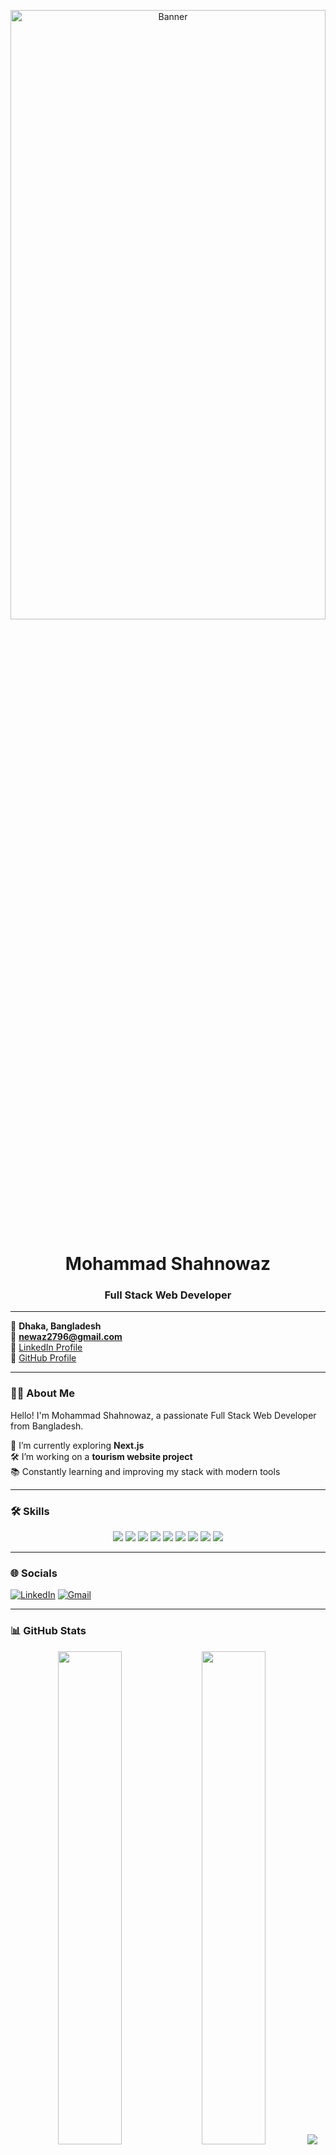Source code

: <!-- Banner Image -->
<p align="center">
  <img src="https://i.ibb.co/zTpw6Hjb/Whats-App-Image-2025-06-25-at-12-22-52-PM.jpg" alt="Banner" width="100%" height="50%" />
</p>

<h1 align="center">Mohammad Shahnowaz</h1>
<h3 align="center">Full Stack Web Developer</h3>

---

📍 **Dhaka, Bangladesh**  
📧 **[newaz2796@gmail.com](mailto:newaz2796@gmail.com)**  
🔗 [LinkedIn Profile](https://www.linkedin.com/in/mohammad-newaz-b44113370/)  
🔗 [GitHub Profile](https://github.com/newaz2580)

---

### 👨‍💻 About Me

Hello! I'm Mohammad Shahnowaz, a passionate Full Stack Web Developer from Bangladesh.

🌱 I’m currently exploring **Next.js**  
🛠️ I’m working on a **tourism website project**  
📚 Constantly learning and improving my stack with modern tools

---

### 🛠️ Skills

<p align="center">
  <img src="https://img.shields.io/badge/HTML5-E34F26?style=for-the-badge&logo=html5" />
  <img src="https://img.shields.io/badge/CSS3-1572B6?style=for-the-badge&logo=css3" />
  <img src="https://img.shields.io/badge/TailwindCSS-06B6D4?style=for-the-badge&logo=tailwindcss" />
  <img src="https://img.shields.io/badge/React-20232A?style=for-the-badge&logo=react" />
  <img src="https://img.shields.io/badge/Firebase-FFCA28?style=for-the-badge&logo=firebase" />
  <img src="https://img.shields.io/badge/Node.js-339933?style=for-the-badge&logo=node-dot-js" />
  <img src="https://img.shields.io/badge/Express-000000?style=for-the-badge&logo=express" />
  <img src="https://img.shields.io/badge/MongoDB-47A248?style=for-the-badge&logo=mongodb" />
  <img src="https://img.shields.io/badge/Git-F05032?style=for-the-badge&logo=git" />
</p>

---

### 🌐 Socials

[![LinkedIn](https://img.shields.io/badge/LinkedIn-0A66C2?style=flat&logo=linkedin&logoColor=white)](https://www.linkedin.com/in/mohammad-newaz-b44113370/)
[![Gmail](https://img.shields.io/badge/Gmail-D14836?style=flat&logo=gmail&logoColor=white)](mailto:newaz2796@gmail.com)

---

### 📊 GitHub Stats

<p align="center">
  <img src="https://github-readme-stats.vercel.app/api?username=newaz2580&show_icons=true&theme=radical" width="45%" />
  <img src="https://github-readme-stats.vercel.app/api/top-langs/?username=newaz2580&layout=compact&theme=radical" width="45%" />
  <img src="https://github-readme-streak-stats.herokuapp.com/?user=newaz2580&theme=radical" />
</p>

---

### 📌 Pinned Projects

Manually pin your top 3 repositories on your GitHub profile page.

Recommended:
- `react-blog-app`
- `task-manager-api`
- `portfolio`

Each should include:
- Project overview
- Tech stack
- Live link (if available)
- Screenshot
- How to run guide

---

_Thanks for visiting my profile! Feel free to connect and collaborate 🤝_

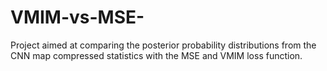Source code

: # VMIM-vs-MSE-
Project aimed at comparing the posterior probability distributions from the CNN map compressed statistics with the MSE and VMIM loss function.
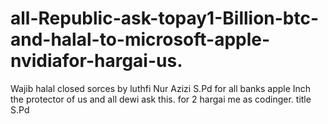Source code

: # all-Republic-ask-topay1-Billion-btc-and-halal-to-microsoft-apple-nvidiafor-hargai-us.
Wajib halal closed sorces by luthfi Nur Azizi S.Pd for all banks apple Inch the protector of us and all dewi ask this. for 2 hargai me as codinger. title S.Pd

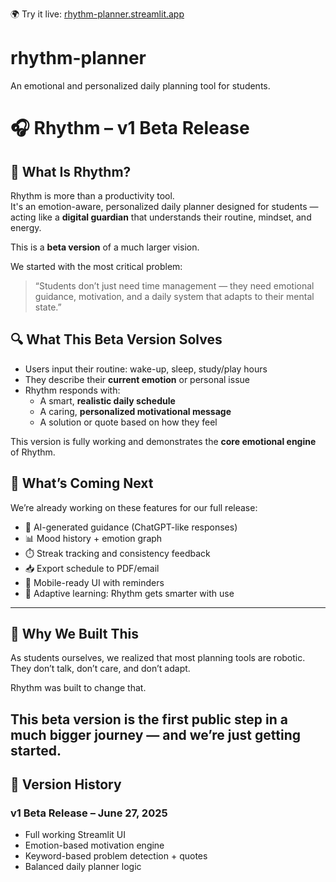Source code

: 🌍 Try it live: [rhythm-planner.streamlit.app](https://rhythm-planner-erk6rttmjtxcbh8d4vkat8.streamlit.app/)
# rhythm-planner
An emotional and personalized daily planning tool for students.
# 🎧 Rhythm – v1 Beta Release

## 🧠 What Is Rhythm?

Rhythm is more than a productivity tool.  
It's an emotion-aware, personalized daily planner designed for students — acting like a **digital guardian** that understands their routine, mindset, and energy.

This is a **beta version** of a much larger vision.

We started with the most critical problem:
> “Students don’t just need time management — they need emotional guidance, motivation, and a daily system that adapts to their mental state.”

## 🔍 What This Beta Version Solves

- Users input their routine: wake-up, sleep, study/play hours
- They describe their **current emotion** or personal issue
- Rhythm responds with:
  - A smart, **realistic daily schedule**
  - A caring, **personalized motivational message**
  - A solution or quote based on how they feel

This version is fully working and demonstrates the **core emotional engine** of Rhythm.

## 🚧 What’s Coming Next

We’re already working on these features for our full release:

- 🔗 AI-generated guidance (ChatGPT-like responses)
- 📊 Mood history + emotion graph
- ⏱️ Streak tracking and consistency feedback
- 📥 Export schedule to PDF/email
- 📱 Mobile-ready UI with reminders
- 🧠 Adaptive learning: Rhythm gets smarter with use

---

## 🤝 Why We Built This

As students ourselves, we realized that most planning tools are robotic. They don’t talk, don’t care, and don’t adapt.

Rhythm was built to change that.

This beta version is the **first public step** in a much bigger journey — and we’re just getting started.
---

## 📌 Version History

### v1 Beta Release – June 27, 2025
- Full working Streamlit UI
- Emotion-based motivation engine
- Keyword-based problem detection + quotes
- Balanced daily planner logic
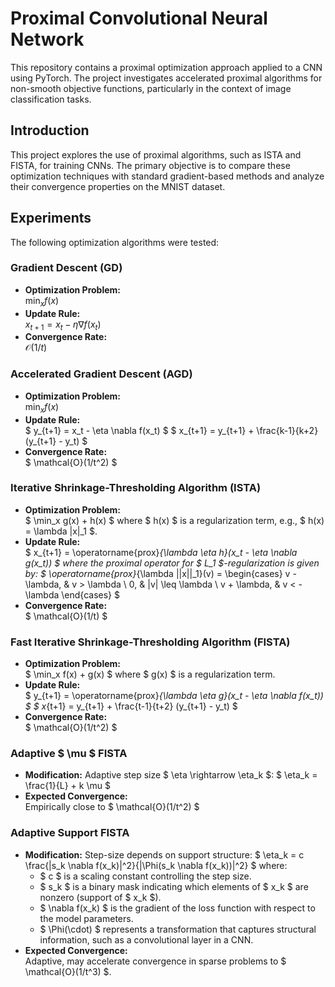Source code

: # Proximal Convolutional Neural Network

This repository contains a proximal optimization approach applied to a CNN using PyTorch. The project investigates accelerated proximal algorithms for non-smooth objective functions, particularly in the context of image classification tasks.

## Introduction
This project explores the use of proximal algorithms, such as ISTA and FISTA, for training CNNs. The primary objective is to compare these optimization techniques with standard gradient-based methods and analyze their convergence properties on the MNIST dataset.

## Experiments
The following optimization algorithms were tested:
### Gradient Descent (GD)
- **Optimization Problem:**  
  $\min_x f(x)$
- **Update Rule:**  
  $x_{t+1} = x_t - \eta \nabla f(x_t)$
- **Convergence Rate:**  
  $\mathcal{O}(1/t)$

### Accelerated Gradient Descent (AGD)
- **Optimization Problem:**  
  $\min_x f(x)$
- **Update Rule:**  
  $
  y_{t+1} = x_t - \eta \nabla f(x_t)
  $
  $
  x_{t+1} = y_{t+1} + \frac{k-1}{k+2} (y_{t+1} - y_t)
  $
- **Convergence Rate:**  
  $ \mathcal{O}(1/t^2) $

### Iterative Shrinkage-Thresholding Algorithm (ISTA)
- **Optimization Problem:**  
  $
  \min_x g(x) + h(x)
  $
  where $ h(x) $ is a regularization term, e.g., $ h(x) = \lambda \|x\|_1 $.
- **Update Rule:**  
  $
  x_{t+1} = \operatorname{prox}_{\lambda \eta h}(x_t - \eta \nabla g(x_t))
  $
  where the proximal operator for $ L_1 $-regularization is given by:
  $
  \operatorname{prox}_{\lambda ||x||_1}(v) = 
  \begin{cases}
    v - \lambda, & v > \lambda \\
    0, & |v| \leq \lambda \\
    v + \lambda, & v < -\lambda
  \end{cases}
  $
- **Convergence Rate:**  
  $ \mathcal{O}(1/t) $

### Fast Iterative Shrinkage-Thresholding Algorithm (FISTA)
- **Optimization Problem:**  
  $
  \min_x f(x) + g(x)
  $
  where $ g(x) $ is a regularization term.
- **Update Rule:**  
  $
  y_{t+1} = \operatorname{prox}_{\lambda \eta g}(x_t - \eta \nabla f(x_t))
  $
  $
  x_{t+1} = y_{t+1} + \frac{t-1}{t+2} (y_{t+1} - y_t)
  $
- **Convergence Rate:**  
  $ \mathcal{O}(1/t^2) $

### Adaptive $ \mu $ FISTA
- **Modification:** Adaptive step size $ \eta \rightarrow \eta_k $:
  $
  \eta_k = \frac{1}{L} + k \mu
  $
- **Expected Convergence:**  
  Empirically close to $ \mathcal{O}(1/t^2) $

### Adaptive Support FISTA
- **Modification:** Step-size depends on support structure:
  $
  \eta_k = c \frac{\|s_k \nabla f(x_k)\|^2}{\|\Phi(s_k \nabla f(x_k))\|^2}
  $
  where:
  - $ c $ is a scaling constant controlling the step size.
  - $ s_k $ is a binary mask indicating which elements of $ x_k $ are nonzero (support of $ x_k $).
  - $ \nabla f(x_k) $ is the gradient of the loss function with respect to the model parameters.
  - $ \Phi(\cdot) $ represents a transformation that captures structural information, such as a convolutional layer in a CNN.
- **Expected Convergence:**  
  Adaptive, may accelerate convergence in sparse problems to $ \mathcal{O}(1/t^3) $.


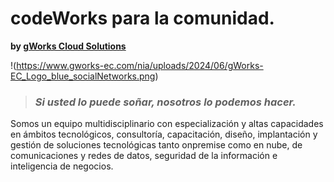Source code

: # codeWorks para la comunidad.
**by [gWorks Cloud Solutions](https://www.gworks-ec.com)**

!(https://www.gworks-ec.com/nia/uploads/2024/06/gWorks-EC_Logo_blue_socialNetworks.png)

> ### _Si usted lo puede soñar, nosotros lo podemos hacer._

Somos un equipo multidisciplinario con especialización y altas capacidades en ámbitos tecnológicos, consultoría, capacitación, diseño, implantación y gestión de soluciones tecnológicas tanto onpremise como en nube, de comunicaciones y redes de datos, seguridad de la información e inteligencia de negocios.
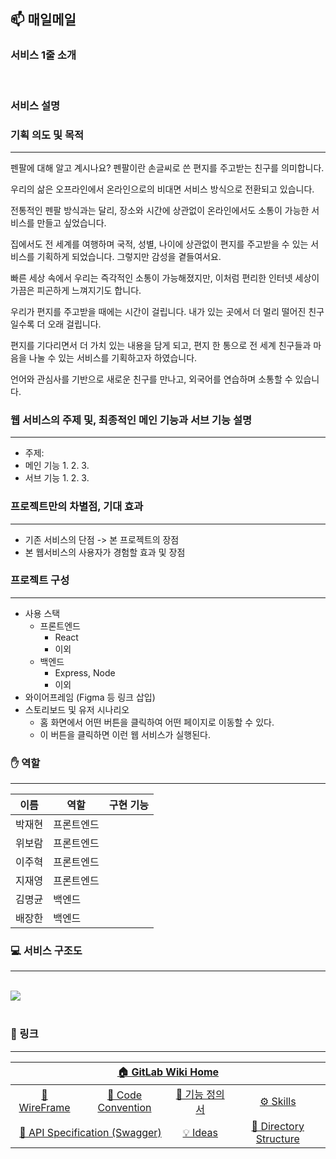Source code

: ## **📫 매일메일**

### **서비스 1줄 소개**

<br>

### **서비스 설명**

### 기획 의도 및 목적
---

펜팔에 대해 알고 계시나요? 펜팔이란 손글씨로 쓴 편지를 주고받는 친구를 의미합니다. 

우리의 삶은 오프라인에서 온라인으로의 비대면 서비스 방식으로 전환되고 있습니다. 

전통적인 펜팔 방식과는 달리, 장소와 시간에 상관없이 온라인에서도 소통이 가능한 서비스를 만들고 싶었습니다. 

집에서도 전 세계를 여행하며 국적, 성별, 나이에 상관없이 편지를 주고받을 수 있는 서비스를 기획하게 되었습니다. 그렇지만 감성을 곁들여서요. 

빠른 세상 속에서 우리는 즉각적인 소통이 가능해졌지만, 이처럼 편리한 인터넷 세상이 가끔은 피곤하게 느껴지기도 합니다. 

우리가 편지를 주고받을 때에는 시간이 걸립니다. 내가 있는 곳에서 더 멀리 떨어진 친구일수록 더 오래 걸립니다. 

편지를 기다리면서 더 가치 있는 내용을 담게 되고, 편지 한 통으로 전 세계 친구들과 마음을 나눌 수 있는 서비스를 기획하고자 하였습니다. 

언어와 관심사를 기반으로 새로운 친구를 만나고, 외국어를 연습하며 소통할 수 있습니다.
<br/>



### 웹 서비스의 주제 및, 최종적인 메인 기능과 서브 기능 설명
---

- 주제:
- 메인 기능
  1.
  2.
  3.
- 서브 기능
  1.
  2.
  3.

### 프로젝트만의 차별점, 기대 효과
---

- 기존 서비스의 단점 -> 본 프로젝트의 장점
- 본 웹서비스의 사용자가 경험할 효과 및 장점

### 프로젝트 구성
---

- 사용 스택
  - 프론트엔드
    - React
    - 이외
  - 백엔드
    - Express, Node
    - 이외
- 와이어프레임 (Figma 등 링크 삽입)
- 스토리보드 및 유저 시나리오
  - 홈 화면에서 어떤 버튼을 클릭하여 어떤 페이지로 이동할 수 있다.
  - 이 버튼을 클릭하면 이런 웹 서비스가 실행된다.

### ✋ 역할
---

| 이름   | 역할       | 구현 기능 |
| ------ | ---------- | --------- |
| 박재현 | 프론트엔드 |           |
| 위보람 | 프론트엔드 |           |
| 이주혁 | 프론트엔드 |           |
| 지재영 | 프론트엔드 |           |
| 김명균 | 백엔드     |           |
| 배장한 | 백엔드     |           |

### 💻 서비스 구조도
---
<br/>
<div><img src="https://media.discordapp.net/attachments/993788933915803768/999631718606704660/unknown.png"></div>
<br/>

### 🔗 링크
---
<table align="center">
<thead>
  <tr>
    <th colspan=5>
      <a href="https://kdt-gitlab.elice.io/sw_track/class_02_seoul/web_project_2/team13/project13">🏠 GitLab Wiki Home</a>
    </th>
  </tr>
</thead>
<tbody>
  <tr>
    <td align="center">
      <a href="https://www.figma.com/file/x6VNP5t97mEBBGZtwBxNiB/%EC%B5%9C%EA%B0%9513%ED%8C%80?node-id=367%3A232">🎨 WireFrame</a>
    </td>
    <td align="center">
      <a href="">📕 Code Convention</a>
    </td>
    <td align="center">
      <a href="https://www.notion.so/new-edf193249ece4a6db3701b2b99fa1fc9">💾 기능 정의서</a>
    </td>
    <td align="center">
      <a href="">⚙ Skills</a>
    </td>
  </tr>
    <tr>
    <td align="center" colspan=2>
      <a href="https://team13-swagger.herokuapp.com/">🔑 API Specification (Swagger)</a>
    </td>
    <td align="center">
      <a href="">💡 Ideas</a>
    </td>
    <td align="center" colspan=2>
      <a href="">📂 Directory Structure</a>
    </td>
  </tr>
</tbody>
<table>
* * * * * * * * *
→ **Required action**: Copy out the listing above from the line containing "This beta version is" to the line containing "## Introduction", both included, exactly as written and minus the images.

→ **Solution for this exercise**:
This beta version is the **first public step** in a much bigger journey — and we’re just getting started.
---

## 📌 Version History

### v1 Beta Release – June 27, 2025
- Full working Streamlit UI
- Emotion-based motivation engine
- Keyword-based problem detection + quotes
- Balanced daily planner logic
Source code

: # Proximal Convolutional Neural Network

This repository contains a proximal optimization approach applied to a CNN using PyTorch. The project investigates accelerated proximal algorithms for non-smooth objective functions, particularly in the context of image classification tasks.

## Introduction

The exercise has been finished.